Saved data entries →
/---

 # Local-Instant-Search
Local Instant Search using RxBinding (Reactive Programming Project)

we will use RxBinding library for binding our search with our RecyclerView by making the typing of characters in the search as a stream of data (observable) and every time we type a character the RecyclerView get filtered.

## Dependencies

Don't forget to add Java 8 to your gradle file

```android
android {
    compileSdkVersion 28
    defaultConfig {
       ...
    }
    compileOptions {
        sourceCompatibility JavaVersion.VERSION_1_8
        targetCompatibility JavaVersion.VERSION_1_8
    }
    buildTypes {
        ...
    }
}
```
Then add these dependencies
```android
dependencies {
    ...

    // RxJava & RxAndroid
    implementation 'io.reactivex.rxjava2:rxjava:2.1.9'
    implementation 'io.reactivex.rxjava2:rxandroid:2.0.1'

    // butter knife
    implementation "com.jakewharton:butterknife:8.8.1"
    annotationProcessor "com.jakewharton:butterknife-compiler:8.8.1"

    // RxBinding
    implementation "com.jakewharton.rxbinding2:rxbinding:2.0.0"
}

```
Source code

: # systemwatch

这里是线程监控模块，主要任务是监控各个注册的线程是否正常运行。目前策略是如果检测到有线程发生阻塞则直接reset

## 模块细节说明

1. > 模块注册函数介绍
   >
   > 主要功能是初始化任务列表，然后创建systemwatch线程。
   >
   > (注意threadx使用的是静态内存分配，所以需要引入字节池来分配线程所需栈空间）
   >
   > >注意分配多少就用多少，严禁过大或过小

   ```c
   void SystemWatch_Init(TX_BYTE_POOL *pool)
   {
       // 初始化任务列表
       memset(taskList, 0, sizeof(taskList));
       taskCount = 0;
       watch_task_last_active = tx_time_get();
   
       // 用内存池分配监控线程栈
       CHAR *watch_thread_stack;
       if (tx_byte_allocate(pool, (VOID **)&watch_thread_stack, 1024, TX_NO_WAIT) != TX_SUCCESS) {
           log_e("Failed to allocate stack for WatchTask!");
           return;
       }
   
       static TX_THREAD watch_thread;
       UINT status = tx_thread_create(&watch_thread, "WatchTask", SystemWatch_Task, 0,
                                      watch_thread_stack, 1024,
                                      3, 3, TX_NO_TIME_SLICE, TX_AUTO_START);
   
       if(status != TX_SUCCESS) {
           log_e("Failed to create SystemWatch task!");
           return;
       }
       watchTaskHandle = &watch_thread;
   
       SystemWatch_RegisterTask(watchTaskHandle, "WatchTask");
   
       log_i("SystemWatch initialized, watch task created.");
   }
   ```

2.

\---

PROBLEM DESCRIPTION → Copy the data above in its entirety, exactly as given.

FINISHED EXERCISE →
 # Local-Instant-Search
Local Instant Search using RxBinding (Reactive Programming Project)

we will use RxBinding library for binding our search with our RecyclerView by making the typing of characters in the search as a stream of data (observable) and every time we type a character the RecyclerView get filtered.

## Dependencies

Don't forget to add Java 8 to your gradle file

```android
android {
    compileSdkVersion 28
    defaultConfig {
       ...
    }
    compileOptions {
        sourceCompatibility JavaVersion.VERSION_1_8
        targetCompatibility JavaVersion.VERSION_1_8
    }
    buildTypes {
        ...
    }
}
```
Then add these dependencies
```android
dependencies {
    ...

    // RxJava & RxAndroid
    implementation 'io.reactivex.rxjava2:rxjava:2.1.9'
    implementation 'io.reactivex.rxjava2:rxandroid:2.0.1'

    // butter knife
    implementation "com.jakewharton:butterknife:8.8.1"
    annotationProcessor "com.jakewharton:butterknife-compiler:8.8.1"

    // RxBinding
    implementation "com.jakewharton.rxbinding2:rxbinding:2.0.0"
}

```
Source code

: # systemwatch

这里是线程监控模块，主要任务是监控各个注册的线程是否正常运行。目前策略是如果检测到有线程发生阻塞则直接reset

## 模块细节说明

1. > 模块注册函数介绍
   >
   > 主要功能是初始化任务列表，然后创建systemwatch线程。
   >
   > (注意threadx使用的是静态内存分配，所以需要引入字节池来分配线程所需栈空间）
   >
   > >注意分配多少就用多少，严禁过大或过小

   ```c
   void SystemWatch_Init(TX_BYTE_POOL *pool)
   {
       // 初始化任务列表
       memset(taskList, 0, sizeof(taskList));
       taskCount = 0;
       watch_task_last_active = tx_time_get();
   
       // 用内存池分配监控线程栈
       CHAR *watch_thread_stack;
       if (tx_byte_allocate(pool, (VOID **)&watch_thread_stack, 1024, TX_NO_WAIT) != TX_SUCCESS) {
           log_e("Failed to allocate stack for WatchTask!");
           return;
       }
   
       static TX_THREAD watch_thread;
       UINT status = tx_thread_create(&watch_thread, "WatchTask", SystemWatch_Task, 0,
                                      watch_thread_stack, 1024,
                                      3, 3, TX_NO_TIME_SLICE, TX_AUTO_START);
   
       if(status != TX_SUCCESS) {
           log_e("Failed to create SystemWatch task!");
           return;
       }
       watchTaskHandle = &watch_thread;
   
       SystemWatch_RegisterTask(watchTaskHandle, "WatchTask");
   
       log_i("SystemWatch initialized, watch task created.");
   }
   ```

2.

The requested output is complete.